Stuntman Colt Seavers (Ryan Gosling) is a blue-collar man’s man surrounded by soft actors and their coddling handlers. PHOTO: UIP

The Fall Guy (PG13)

126 minutes, opens on April 25
4 stars

The story: Stuntman Colt Seavers (Ryan Gosling) has quietly retired from show business following an accident. When former flame Jody Moreno (Emily Blunt), a director, asks him to work for her, he jumps at the chance, hoping it will lead to a lovers’ reunion. Producer Gail Meyer (Hannah Waddingham) tells him there is a hitch: The star, Tom Ryder (Aaron Taylor-Johnson), has disappeared. Colt must find the missing actor or Jody’s project will fail. The film is inspired by the Lee Majors television series of the same name (1981 to 1986).

When Hollywood makes movies about itself, it faces a credibility problem. Everyone knows that actors are fatuous, directors and writers are delusional and producers are sleazy, or so Hollywood believes.

The stereotypes are sometimes useful, for example, when deployed in lurid, self-skewering tell-alls like Babylon (2022) or satirical comedies such as Barton Fink (1991) and Tropic Thunder (2008).

Stuntmen and women, however, are the closest things Hollywood has to a type to which the average person can relate. As a bonus, these experts in dangerous special effects have a natural athleticism that looks great on screen.

Colt is a blue-collar man’s man surrounded by soft actors and their coddling handlers. He is a version of Cliff Booth, a similarly masculine stuntman played by Brad Pitt in the drama Once Upon A Time... In Hollywood (2019), the one who demolishes Bruce Lee (Mike Moh), whom the film portrays as an actor who has bought into his own myth of martial arts invincibility.

The difference between Colt and Cliff is that Colt is self-aware. Nursing a broken heart and the pain of knowing that his career is on the decline makes him endearingly mopey.

Gosling, perhaps not so coincidentally, played a stuntman-getaway driver in the crime drama Drive (2011), another film that makes the central figure an ultra-competent working-class hero.

Speaking of Drive, The Fall Guy makes a nod to that film, as well as shows too numerous to mention.

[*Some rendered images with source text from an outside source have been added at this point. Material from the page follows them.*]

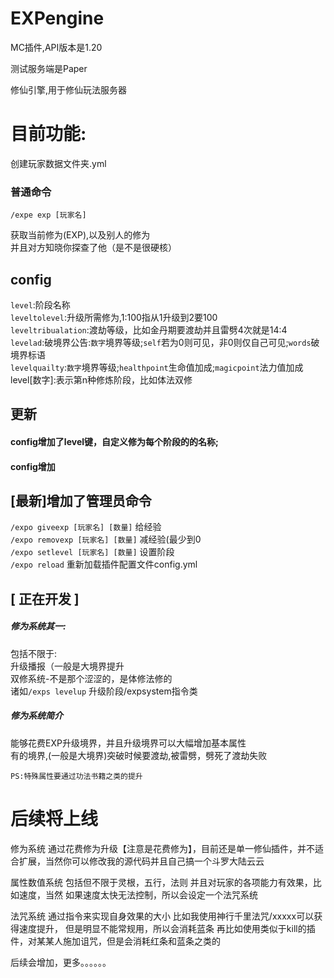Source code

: # EXPengine

MC插件,API版本是1.20

测试服务端是Paper

修仙引擎,用于修仙玩法服务器


# 目前功能:

创建玩家数据文件夹.yml

### 普通命令<br>
`/expe exp [玩家名]`<br>

获取当前修为(EXP),以及别人的修为<br>
并且对方知晓你探查了他（是不是很硬核）<br>

## config
`level`:阶段名称<br>
`leveltolevel`:升级所需修为,1:100指从1升级到2要100<br>
`leveltribualation`:渡劫等级，比如金丹期要渡劫并且雷劈4次就是14:4<br>
`levelad`:破境界公告:`数字`境界等级;`self`若为0则可见，非0则仅自己可见;`words`破境界标语<br>
`levelquailty`:`数字`境界等级;`healthpoint`生命值加成;`magicpoint`法力值加成<br>
level[数字]:表示第n种修炼阶段，比如体法双修
## 更新
#### config增加了level键，自定义修为每个阶段的的名称;
#### config增加
## [最新]增加了管理员命令
`/expo giveexp [玩家名] [数量]` 给经验<br>
`/expo removexp [玩家名] [数量]` 减经验(最少到0<br>
`/expo setlevel [玩家名] [数量]` 设置阶段<br>
`/expo reload` 重新加载插件配置文件config.yml
## [ 正在开发 ]
##### 修为系统其一:
包括不限于:<br>
升级播报（一般是大境界提升<br>
双修系统-不是那个涩涩的，是体修法修的<br>
诸如`/exps levelup` 升级阶段/expsystem指令类<br>
##### 修为系统简介
能够花费EXP升级境界，并且升级境界可以大幅增加基本属性<br>
有的境界,(一般是大境界)突破时候要渡劫,被雷劈，劈死了渡劫失败<br>

`PS:特殊属性要通过功法书籍之类的提升`
# 后续将上线

修为系统
通过花费修为升级【注意是花费修为】，目前还是单一修仙插件，并不适合扩展，当然你可以修改我的源代码并且自己搞一个斗罗大陆云云

属性数值系统
包括但不限于灵根，五行，法则
并且对玩家的各项能力有效果，比如速度，当然
如果速度太快无法控制，所以会设定一个法咒系统

法咒系统
通过指令来实现自身效果的大小
比如我使用神行千里法咒/xxxxx可以获得速度提升，
但是明显不能常规用，所以会消耗蓝条
再比如使用类似于kill的插件，对某某人施加诅咒，但是会消耗红条和蓝条之类的

后续会增加，更多。。。。。。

Colt and Jody are ex-lovers in their 40s, so their romantic interactions lean towards the regretful rather than the erotic. The subdued tone makes a good contrast with the turbulent action that surrounds the couple. A supporting cast loaded with actors with comedy credentials – Waddingham and Stephanie Hsu among them – gives the story plenty of airiness.

Ryan Gosling (left) and Emily Blunt in The Fall Guy. PHOTO: UIP

Director David Leitch, a former stuntman who is now a specialist in stories that are grounded in real stunts and fights (Bullet Train, 2022; Atomic Blonde, 2017), makes sure The Fall Guy puts the talent of his stunt team on full, jaw-dropping display. His concern for stunt quality is obvious, as is his respect for the craft.

Hot take: A high-quality work of breezy action that balances the silly with the serious while serving a crowd-pleasing set of flipped cars, rooftop falls and exploding choppers.